◆ YOUR GOAL:
Provide only the number of lines below that hold "setShowShortcutsHelp".

++++++++++

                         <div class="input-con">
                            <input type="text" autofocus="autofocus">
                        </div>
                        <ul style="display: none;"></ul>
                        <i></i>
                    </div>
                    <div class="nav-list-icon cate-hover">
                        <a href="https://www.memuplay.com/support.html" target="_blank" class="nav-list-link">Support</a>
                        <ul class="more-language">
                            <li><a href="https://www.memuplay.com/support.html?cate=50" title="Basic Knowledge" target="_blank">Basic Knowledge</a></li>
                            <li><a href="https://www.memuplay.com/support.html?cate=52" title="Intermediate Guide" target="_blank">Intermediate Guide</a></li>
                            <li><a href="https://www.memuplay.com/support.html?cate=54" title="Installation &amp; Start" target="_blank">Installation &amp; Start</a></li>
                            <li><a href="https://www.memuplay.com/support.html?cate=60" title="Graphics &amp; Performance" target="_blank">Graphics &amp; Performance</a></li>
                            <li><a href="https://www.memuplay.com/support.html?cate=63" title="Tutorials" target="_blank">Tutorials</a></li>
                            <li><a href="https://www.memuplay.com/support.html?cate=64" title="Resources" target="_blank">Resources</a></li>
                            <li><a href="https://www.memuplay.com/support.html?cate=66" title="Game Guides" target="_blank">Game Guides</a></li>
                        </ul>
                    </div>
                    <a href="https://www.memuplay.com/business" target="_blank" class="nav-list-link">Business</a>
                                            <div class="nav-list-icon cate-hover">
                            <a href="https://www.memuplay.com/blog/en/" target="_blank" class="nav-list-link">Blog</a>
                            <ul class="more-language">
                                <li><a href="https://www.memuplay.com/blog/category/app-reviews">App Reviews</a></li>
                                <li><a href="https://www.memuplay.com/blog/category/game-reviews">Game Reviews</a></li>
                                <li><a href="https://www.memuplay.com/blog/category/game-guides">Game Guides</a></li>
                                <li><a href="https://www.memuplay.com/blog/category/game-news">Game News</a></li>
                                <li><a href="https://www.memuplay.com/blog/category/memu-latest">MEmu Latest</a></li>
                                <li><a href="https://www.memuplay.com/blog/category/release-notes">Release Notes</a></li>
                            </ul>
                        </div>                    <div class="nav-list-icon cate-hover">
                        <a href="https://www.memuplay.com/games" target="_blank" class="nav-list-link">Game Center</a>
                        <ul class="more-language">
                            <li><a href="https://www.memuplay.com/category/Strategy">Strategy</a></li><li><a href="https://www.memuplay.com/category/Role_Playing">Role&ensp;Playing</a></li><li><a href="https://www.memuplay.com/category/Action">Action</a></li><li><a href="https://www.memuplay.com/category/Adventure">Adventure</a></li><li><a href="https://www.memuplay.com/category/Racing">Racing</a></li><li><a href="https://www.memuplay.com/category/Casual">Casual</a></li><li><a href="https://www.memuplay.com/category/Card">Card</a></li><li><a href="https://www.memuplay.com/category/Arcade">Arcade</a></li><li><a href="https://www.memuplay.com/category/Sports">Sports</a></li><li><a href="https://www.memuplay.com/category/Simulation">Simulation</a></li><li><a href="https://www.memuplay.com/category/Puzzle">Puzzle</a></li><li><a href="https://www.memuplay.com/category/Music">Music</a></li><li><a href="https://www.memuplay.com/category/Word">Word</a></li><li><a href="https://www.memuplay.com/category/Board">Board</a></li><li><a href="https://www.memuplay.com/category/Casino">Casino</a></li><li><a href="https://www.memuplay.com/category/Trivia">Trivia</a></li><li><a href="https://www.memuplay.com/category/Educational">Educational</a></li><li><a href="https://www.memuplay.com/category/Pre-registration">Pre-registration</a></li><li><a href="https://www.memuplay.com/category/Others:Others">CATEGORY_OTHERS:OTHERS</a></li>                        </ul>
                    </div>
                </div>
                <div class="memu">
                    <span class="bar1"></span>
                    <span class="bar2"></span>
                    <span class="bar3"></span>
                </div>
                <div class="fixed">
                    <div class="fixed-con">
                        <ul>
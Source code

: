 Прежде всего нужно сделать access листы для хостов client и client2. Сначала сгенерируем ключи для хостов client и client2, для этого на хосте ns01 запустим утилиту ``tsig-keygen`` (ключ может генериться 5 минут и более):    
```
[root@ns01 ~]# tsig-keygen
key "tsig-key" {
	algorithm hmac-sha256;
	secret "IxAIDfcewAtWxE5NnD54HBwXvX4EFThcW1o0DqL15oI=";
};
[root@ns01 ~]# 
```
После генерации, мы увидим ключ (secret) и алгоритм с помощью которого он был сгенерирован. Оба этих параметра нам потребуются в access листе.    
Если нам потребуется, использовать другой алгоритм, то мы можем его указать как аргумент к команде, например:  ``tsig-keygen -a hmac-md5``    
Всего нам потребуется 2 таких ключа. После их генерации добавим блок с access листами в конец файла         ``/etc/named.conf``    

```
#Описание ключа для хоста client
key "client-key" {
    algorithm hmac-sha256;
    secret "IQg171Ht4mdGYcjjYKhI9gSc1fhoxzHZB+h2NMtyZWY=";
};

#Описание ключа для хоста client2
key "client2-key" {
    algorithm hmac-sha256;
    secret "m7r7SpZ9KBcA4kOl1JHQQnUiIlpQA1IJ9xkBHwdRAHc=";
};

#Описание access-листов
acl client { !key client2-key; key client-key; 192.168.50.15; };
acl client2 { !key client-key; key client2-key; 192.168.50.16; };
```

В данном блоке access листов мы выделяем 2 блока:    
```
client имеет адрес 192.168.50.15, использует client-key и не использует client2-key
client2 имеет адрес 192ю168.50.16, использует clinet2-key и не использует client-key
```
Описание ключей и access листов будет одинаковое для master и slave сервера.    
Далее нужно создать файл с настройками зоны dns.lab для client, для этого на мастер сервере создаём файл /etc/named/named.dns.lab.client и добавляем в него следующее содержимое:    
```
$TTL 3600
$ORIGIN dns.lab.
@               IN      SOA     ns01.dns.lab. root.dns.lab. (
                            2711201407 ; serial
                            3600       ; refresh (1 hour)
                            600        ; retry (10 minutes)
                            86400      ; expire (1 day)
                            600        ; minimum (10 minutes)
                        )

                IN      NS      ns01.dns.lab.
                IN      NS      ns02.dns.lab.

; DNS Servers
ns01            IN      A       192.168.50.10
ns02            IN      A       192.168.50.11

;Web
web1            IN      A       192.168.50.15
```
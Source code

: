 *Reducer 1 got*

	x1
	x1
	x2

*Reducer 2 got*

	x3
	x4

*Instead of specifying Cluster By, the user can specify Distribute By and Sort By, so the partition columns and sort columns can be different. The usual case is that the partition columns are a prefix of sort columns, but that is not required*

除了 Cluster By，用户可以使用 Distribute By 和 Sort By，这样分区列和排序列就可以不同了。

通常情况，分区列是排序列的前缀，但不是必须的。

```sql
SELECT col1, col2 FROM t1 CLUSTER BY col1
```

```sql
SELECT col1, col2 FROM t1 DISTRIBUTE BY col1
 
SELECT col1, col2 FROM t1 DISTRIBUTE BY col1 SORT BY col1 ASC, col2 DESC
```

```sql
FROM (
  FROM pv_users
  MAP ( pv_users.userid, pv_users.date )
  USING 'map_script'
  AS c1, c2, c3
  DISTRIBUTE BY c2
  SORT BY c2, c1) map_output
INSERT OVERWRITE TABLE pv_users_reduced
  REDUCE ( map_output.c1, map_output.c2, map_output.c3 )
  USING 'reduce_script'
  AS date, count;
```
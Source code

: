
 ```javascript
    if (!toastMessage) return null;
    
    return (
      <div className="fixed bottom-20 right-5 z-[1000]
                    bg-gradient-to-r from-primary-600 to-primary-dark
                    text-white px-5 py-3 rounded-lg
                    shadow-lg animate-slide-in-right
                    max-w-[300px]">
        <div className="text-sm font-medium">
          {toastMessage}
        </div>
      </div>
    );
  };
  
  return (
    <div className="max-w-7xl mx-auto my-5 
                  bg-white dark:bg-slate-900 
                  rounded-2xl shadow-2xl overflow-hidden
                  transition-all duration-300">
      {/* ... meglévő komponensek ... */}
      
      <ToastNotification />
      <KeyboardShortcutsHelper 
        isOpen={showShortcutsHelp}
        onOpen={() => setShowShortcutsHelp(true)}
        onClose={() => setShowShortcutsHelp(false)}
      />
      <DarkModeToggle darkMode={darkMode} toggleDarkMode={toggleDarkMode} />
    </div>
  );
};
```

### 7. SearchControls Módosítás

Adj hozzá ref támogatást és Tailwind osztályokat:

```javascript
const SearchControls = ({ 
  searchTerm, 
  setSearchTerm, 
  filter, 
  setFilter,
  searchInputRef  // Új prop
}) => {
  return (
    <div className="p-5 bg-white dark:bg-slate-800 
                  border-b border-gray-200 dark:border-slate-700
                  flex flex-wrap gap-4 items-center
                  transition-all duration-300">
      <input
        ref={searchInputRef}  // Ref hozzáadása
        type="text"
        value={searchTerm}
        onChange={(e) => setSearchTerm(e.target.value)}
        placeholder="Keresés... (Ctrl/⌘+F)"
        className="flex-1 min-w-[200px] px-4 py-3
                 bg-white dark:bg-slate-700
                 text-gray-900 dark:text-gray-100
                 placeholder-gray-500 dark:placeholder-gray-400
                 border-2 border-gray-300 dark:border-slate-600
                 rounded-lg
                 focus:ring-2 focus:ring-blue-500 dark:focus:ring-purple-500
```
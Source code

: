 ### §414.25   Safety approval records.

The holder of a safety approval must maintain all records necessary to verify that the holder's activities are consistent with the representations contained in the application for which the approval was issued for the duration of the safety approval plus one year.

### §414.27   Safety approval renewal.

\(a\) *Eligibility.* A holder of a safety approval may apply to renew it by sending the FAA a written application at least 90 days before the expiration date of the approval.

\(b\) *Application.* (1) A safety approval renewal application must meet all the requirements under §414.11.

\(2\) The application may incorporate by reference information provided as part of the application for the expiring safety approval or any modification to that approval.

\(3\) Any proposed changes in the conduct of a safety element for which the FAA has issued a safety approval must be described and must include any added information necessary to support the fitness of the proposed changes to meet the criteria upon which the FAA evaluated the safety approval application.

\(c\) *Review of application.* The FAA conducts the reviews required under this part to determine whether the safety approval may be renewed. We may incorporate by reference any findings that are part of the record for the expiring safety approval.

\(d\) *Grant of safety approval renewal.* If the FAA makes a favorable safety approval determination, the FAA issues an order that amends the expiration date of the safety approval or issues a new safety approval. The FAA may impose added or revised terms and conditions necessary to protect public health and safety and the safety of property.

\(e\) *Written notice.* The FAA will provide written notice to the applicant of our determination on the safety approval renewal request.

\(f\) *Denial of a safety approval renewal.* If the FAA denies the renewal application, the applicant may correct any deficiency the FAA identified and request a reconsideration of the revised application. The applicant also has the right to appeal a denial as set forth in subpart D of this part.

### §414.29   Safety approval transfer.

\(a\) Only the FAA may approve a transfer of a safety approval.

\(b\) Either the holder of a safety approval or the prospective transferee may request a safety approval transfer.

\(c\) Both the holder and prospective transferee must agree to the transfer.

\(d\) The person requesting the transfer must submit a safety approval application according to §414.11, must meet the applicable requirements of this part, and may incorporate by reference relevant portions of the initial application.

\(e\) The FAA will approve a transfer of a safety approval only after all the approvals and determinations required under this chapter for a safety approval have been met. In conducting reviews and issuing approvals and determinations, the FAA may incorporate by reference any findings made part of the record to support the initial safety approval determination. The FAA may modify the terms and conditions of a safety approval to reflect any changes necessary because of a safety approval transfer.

++++++++++

◆ RESPONSE TO THE TASK:
2